“Le psicosi collettive possono colpire chiunque, soprattutto le persone che non sono abituate a scegliere in autonomia e mettere in discussione le cose – spiega lo psichiatra Michele Cucchi, Direttore Sanitario del Centro Medico Santagostino di Milano – Persone che sono molto sensibili a come si muovono gli altri. Persone anche molto aggiornate ma che dipendono dagli altri per esprimere un giudizio. E’ facile parlare alla pancia delle persone e trascinarle in un vortice di ansia e angoscia, talvolta irrazionali.

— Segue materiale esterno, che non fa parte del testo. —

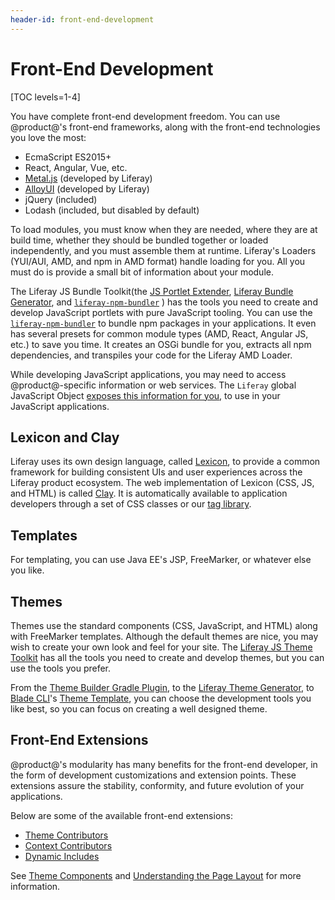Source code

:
 ```yaml
---
header-id: front-end-development
---
```


# Front-End Development

[TOC levels=1-4]

You have complete front-end development freedom. You can use @product@'s 
front-end frameworks, along with the front-end technologies you love the most:

-   EcmaScript ES2015+
-   React, Angular, Vue, etc.
-   [Metal.js](https://metaljs.com/) (developed by Liferay)
-   [AlloyUI](https://alloyui.com/) (developed by Liferay)
-   jQuery (included)
-   Lodash (included, but disabled by default)

To load modules, you must know when they are needed, where they are at build
time, whether they should be bundled together or loaded independently, and
you must assemble them at runtime. Liferay's Loaders (YUI/AUI, AMD, and npm in
AMD format) handle loading for you. All you must do is provide a small bit of
information about your module. 

The Liferay JS Bundle Toolkit(the 
[JS Portlet Extender](https://web.liferay.com/marketplace/-/mp/application/115542926), 
[Liferay Bundle Generator](https://www.npmjs.com/package/generator-liferay-bundle), 
and 
[`liferay-npm-bundler`](/docs/7-2/reference/-/knowledge_base/r/liferay-npm-bundler)
) has the tools you need to create and develop JavaScript portlets with pure 
JavaScript tooling. You can use the 
[`liferay-npm-bundler`](/docs/7-2/reference/-/knowledge_base/r/liferay-npm-bundler)
to bundle npm packages in your applications. It even has several presets for 
common module types (AMD, React, Angular JS,  etc.) to save you time. It creates 
an OSGi bundle for you, extracts all npm dependencies, and transpiles your code 
for the Liferay AMD Loader. 

While developing JavaScript applications, you may need to access 
@product@-specific information or web services. The `Liferay` global JavaScript 
Object 
[exposes this information for you](/docs/7-2/reference/-/knowledge_base/r/liferay-javascript-apis), 
to use in your JavaScript applications. 

## Lexicon and Clay

Liferay uses its own design language, called 
[Lexicon](https://lexicondesign.io/docs/lexicon/), to provide a common framework 
for building consistent UIs and user experiences across the Liferay product 
ecosystem. The web implementation of Lexicon (CSS, JS, and HTML) is called 
[Clay](https://clayui.com/docs/get-started/introduction.html). 
It is automatically available to application developers through a set of CSS 
classes or our 
[tag library](/docs/7-2/reference/-/knowledge_base/r/using-the-clay-taglib-in-your-portlets). 

## Templates

For templating, you can use Java EE's JSP, FreeMarker, or whatever else you 
like. 

## Themes

Themes use the standard components (CSS, JavaScript, and HTML) along with 
FreeMarker templates. Although the default themes are nice, you may wish to 
create your own look and feel for your site. The 
[Liferay JS Theme Toolkit](https://github.com/liferay/liferay-themes-sdk/tree/master/packages) 
has all the tools you need to create and develop themes, but you can use the 
tools you prefer.

From the 
[Theme Builder Gradle Plugin](/docs/7-2/reference/-/knowledge_base/r/theme-builder-gradle-plugin), 
to the 
[Liferay Theme Generator](/docs/7-2/reference/-/knowledge_base/r/installing-the-theme-generator-and-creating-a-theme), 
to 
[Blade CLI](/docs/7-2/reference/-/knowledge_base/r/blade-cli)'s 
[Theme Template](/docs/7-2/reference/-/knowledge_base/r/theme-template), you 
can choose the development tools you like best, so you can focus on creating 
a well designed theme. 

## Front-End Extensions

@product@'s modularity has many benefits for the front-end developer, in the 
form of development customizations and extension points. These extensions assure 
the stability, conformity, and future evolution of your applications. 

Below are some of the available front-end extensions:

- [Theme Contributors](/docs/7-2/frameworks/-/knowledge_base/f/packaging-independent-ui-resources-for-your-site)
- [Context Contributors](/docs/7-2/frameworks/-/knowledge_base/f/injecting-additional-context-variables-and-functionality-into-your-theme-te)
- [Dynamic Includes](/docs/7-2/customization/-/knowledge_base/c/dynamic-includes)

See 
[Theme Components](/docs/7-2/frameworks/-/knowledge_base/f/theme-components) 
and 
[Understanding the Page Layout](/docs/7-2/frameworks/-/knowledge_base/f/understanding-the-page-layout) 
for more information. 
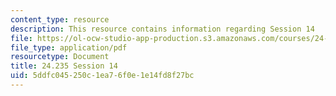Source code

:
 ```yaml
---
content_type: resource
description: This resource contains information regarding Session 14
file: https://ol-ocw-studio-app-production.s3.amazonaws.com/courses/24-235j-philosophy-of-law-spring-2012/5ddfc045250c1ea76f0e1e14fd8f27bc_MIT24_235JS12_Session14.pdf
file_type: application/pdf
resourcetype: Document
title: 24.235 Session 14
uid: 5ddfc045-250c-1ea7-6f0e-1e14fd8f27bc
---
```

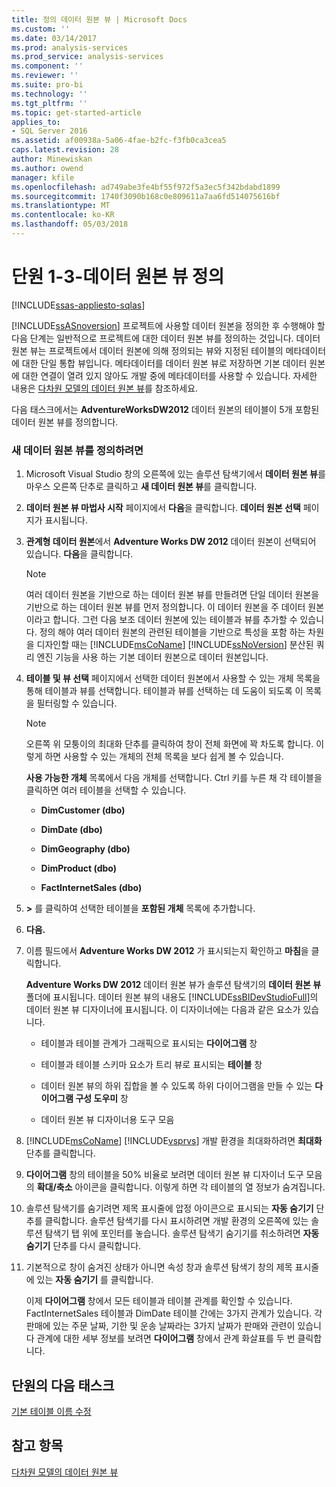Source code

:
 ```yaml
---
title: 정의 데이터 원본 뷰 | Microsoft Docs
ms.custom: ''
ms.date: 03/14/2017
ms.prod: analysis-services
ms.prod_service: analysis-services
ms.component: ''
ms.reviewer: ''
ms.suite: pro-bi
ms.technology: ''
ms.tgt_pltfrm: ''
ms.topic: get-started-article
applies_to:
- SQL Server 2016
ms.assetid: af00938a-5a06-4fae-b2fc-f3fb0ca3cea5
caps.latest.revision: 28
author: Minewiskan
ms.author: owend
manager: kfile
ms.openlocfilehash: ad749abe3fe4bf55f972f5a3ec5f342bdabd1899
ms.sourcegitcommit: 1740f3090b168c0e809611a7aa6fd514075616bf
ms.translationtype: MT
ms.contentlocale: ko-KR
ms.lasthandoff: 05/03/2018
---
```

# <a name="lesson-1-3---defining-a-data-source-view"></a>단원 1-3-데이터 원본 뷰 정의
[!INCLUDE[ssas-appliesto-sqlas](../includes/ssas-appliesto-sqlas.md)]

[!INCLUDE[ssASnoversion](../includes/ssasnoversion-md.md)] 프로젝트에 사용할 데이터 원본을 정의한 후 수행해야 할 다음 단계는 일반적으로 프로젝트에 대한 데이터 원본 뷰를 정의하는 것입니다. 데이터 원본 뷰는 프로젝트에서 데이터 원본에 의해 정의되는 뷰와 지정된 테이블의 메타데이터에 대한 단일 통합 뷰입니다. 메타데이터를 데이터 원본 뷰로 저장하면 기본 데이터 원본에 대한 연결이 열려 있지 않아도 개발 중에 메타데이터를 사용할 수 있습니다. 자세한 내용은 [다차원 모델의 데이터 원본 뷰](../analysis-services/multidimensional-models/data-source-views-in-multidimensional-models.md)를 참조하세요.  
  
다음 태스크에서는 **AdventureWorksDW2012** 데이터 원본의 테이블이 5개 포함된 데이터 원본 뷰를 정의합니다.  
  
### <a name="to-define-a-new-data-source-view"></a>새 데이터 원본 뷰를 정의하려면  
  
1.  Microsoft Visual Studio 창의 오른쪽에 있는 솔루션 탐색기에서 **데이터 원본 뷰**를 마우스 오른쪽 단추로 클릭하고 **새 데이터 원본 뷰**를 클릭합니다.  
  
2.  **데이터 원본 뷰 마법사 시작** 페이지에서 **다음**을 클릭합니다. **데이터 원본 선택** 페이지가 표시됩니다.  
  
3.  **관계형 데이터 원본**에서 **Adventure Works DW 2012** 데이터 원본이 선택되어 있습니다. **다음**을 클릭합니다.  
  
    > [!NOTE]  
    > 여러 데이터 원본을 기반으로 하는 데이터 원본 뷰를 만들려면 단일 데이터 원본을 기반으로 하는 데이터 원본 뷰를 먼저 정의합니다. 이 데이터 원본을 주 데이터 원본이라고 합니다. 그런 다음 보조 데이터 원본에 있는 테이블과 뷰를 추가할 수 있습니다. 정의 해야 여러 데이터 원본의 관련된 테이블을 기반으로 특성을 포함 하는 차원을 디자인할 때는 [!INCLUDE[msCoName](../includes/msconame-md.md)] [!INCLUDE[ssNoVersion](../includes/ssnoversion-md.md)] 분산된 쿼리 엔진 기능을 사용 하는 기본 데이터 원본으로 데이터 원본입니다.  
  
4.  **테이블 및 뷰 선택** 페이지에서 선택한 데이터 원본에서 사용할 수 있는 개체 목록을 통해 테이블과 뷰를 선택합니다. 테이블과 뷰를 선택하는 데 도움이 되도록 이 목록을 필터링할 수 있습니다.  
  
    > [!NOTE]  
    > 오른쪽 위 모퉁이의 최대화 단추를 클릭하여 창이 전체 화면에 꽉 차도록 합니다. 이렇게 하면 사용할 수 있는 개체의 전체 목록을 보다 쉽게 볼 수 있습니다.  
  
    **사용 가능한 개체** 목록에서 다음 개체를 선택합니다. Ctrl 키를 누른 채 각 테이블을 클릭하면 여러 테이블을 선택할 수 있습니다.  
  
    -   **DimCustomer (dbo)**  
  
    -   **DimDate (dbo)**  
  
    -   **DimGeography (dbo)**  
  
    -   **DimProduct (dbo)**  
  
    -   **FactInternetSales (dbo)**  
  
5.  **>** 를 클릭하여 선택한 테이블을 **포함된 개체** 목록에 추가합니다.  
  
6.  **다음.**  
  
7.  이름 필드에서 **Adventure Works DW 2012** 가 표시되는지 확인하고 **마침**을 클릭합니다.  
  
    **Adventure Works DW 2012** 데이터 원본 뷰가 솔루션 탐색기의 **데이터 원본 뷰** 폴더에 표시됩니다. 데이터 원본 뷰의 내용도 [!INCLUDE[ssBIDevStudioFull](../includes/ssbidevstudiofull-md.md)]의 데이터 원본 뷰 디자이너에 표시됩니다. 이 디자이너에는 다음과 같은 요소가 있습니다.  
  
    -   테이블과 테이블 관계가 그래픽으로 표시되는 **다이어그램** 창  
  
    -   테이블과 테이블 스키마 요소가 트리 뷰로 표시되는 **테이블** 창  
  
    -   데이터 원본 뷰의 하위 집합을 볼 수 있도록 하위 다이어그램을 만들 수 있는 **다이어그램 구성 도우미** 창  
  
    -   데이터 원본 뷰 디자이너용 도구 모음  
  
8.  [!INCLUDE[msCoName](../includes/msconame-md.md)] [!INCLUDE[vsprvs](../includes/vsprvs-md.md)] 개발 환경을 최대화하려면 **최대화** 단추를 클릭합니다.  
  
9. **다이어그램** 창의 테이블을 50% 비율로 보려면 데이터 원본 뷰 디자이너 도구 모음의 **확대/축소** 아이콘을 클릭합니다. 이렇게 하면 각 테이블의 열 정보가 숨겨집니다.  
  
10. 솔루션 탐색기를 숨기려면 제목 표시줄에 압정 아이콘으로 표시되는 **자동 숨기기** 단추를 클릭합니다. 솔루션 탐색기를 다시 표시하려면 개발 환경의 오른쪽에 있는 솔루션 탐색기 탭 위에 포인터를 놓습니다. 솔루션 탐색기 숨기기를 취소하려면 **자동 숨기기** 단추를 다시 클릭합니다.  
  
11. 기본적으로 창이 숨겨진 상태가 아니면 속성 창과 솔루션 탐색기 창의 제목 표시줄에 있는 **자동 숨기기** 를 클릭합니다.  
  
    이제 **다이어그램** 창에서 모든 테이블과 테이블 관계를 확인할 수 있습니다. FactInternetSales 테이블과 DimDate 테이블 간에는 3가지 관계가 있습니다. 각 판매에 있는 주문 날짜, 기한 및 운송 날짜라는 3가지 날짜가 판매와 관련이 있습니다 관계에 대한 세부 정보를 보려면 **다이어그램** 창에서 관계 화살표를 두 번 클릭합니다.  
  
## <a name="next-task-in-lesson"></a>단원의 다음 태스크  
[기본 테이블 이름 수정](../analysis-services/lesson-1-4-modifying-default-table-names.md)  
  
## <a name="see-also"></a>참고 항목  
[다차원 모델의 데이터 원본 뷰](../analysis-services/multidimensional-models/data-source-views-in-multidimensional-models.md)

Le psicosi sono un modo di vivere il rapporto con la realtà dei fatti: un modo in cui perdiamo il contatto con la realtà, credendo fermamente a cose che non sono reali e tutto il nostro mondo ruota attorno a queste idee. La peculiarità è che veniamo contagiati credendo alla bontà della reazione emotiva dell’altro, non mettendo più in discussione il fatto in quanto tale. Queste paure che possono condurre a una vera e propria psicosi inoltre sono tutte basate sulla minaccia al senso di sopravvivenza della specie. Per affrontare il tema dell’alimentazione, oggetto specifico di questa psicosi collettiva, occorre fare un ragionamento principalmente culturale. Noi tutti dedichiamo troppo poco tempo e di troppa bassa qualità al cibo, a come mangiamo da capire le scelte che facciamo. Non è tanto la carne, che, leggendo bene i numeri, ha un impatto relativamente piccolo rispetto ad altri fattori, come la sedentarietà e il fumo di sigaretta”.

“Il problema è: che tipo di carne mangiamo? – conclude il dottor Cucchi – Oggi la catena industriale ha stravolto la catena alimentare e, giusto per citare un paio di esempi, le mucche di cui mangiamo la carne non ruminano più ma mangiano mais, una cosa del tutto anomala, come se noi mangiassimo le foglie delle piante. I bovini che noi mangiamo raggiungono la stazza di adulto in un terzo in meno del tempo fisiologico. Questi animali sono trattati medicalmente come le persone anziane nei ricoveri in ospedale per evitare le infezioni da permanenza in luoghi pericolosi per il contagio di infezioni: le stalle (se così si possono chiamare) dove vivono, ammassate una sull’altra. Domandiamoci quindi, che carne mangiamo?

Che ripercussione ha l’assetto ormonale di questi animali sulla nostra salute? Dobbiamo tirare fuori dalla soffitta la cultura del genuino, della produzione, che tutela la catena alimentare, e scegliere quindi il cibo in modo diverso. Dovremmo mangiare un po’ meno, evitare le abbuffate serali, che fanno sempre un po’ gratificazione emotiva di una giornata di lavoro, ma fanno molto male alla nostra salute. Occorre grande consapevolezza e cultura, in questo modo possiamo vincere le psicosi che altrimenti ci travolgono”.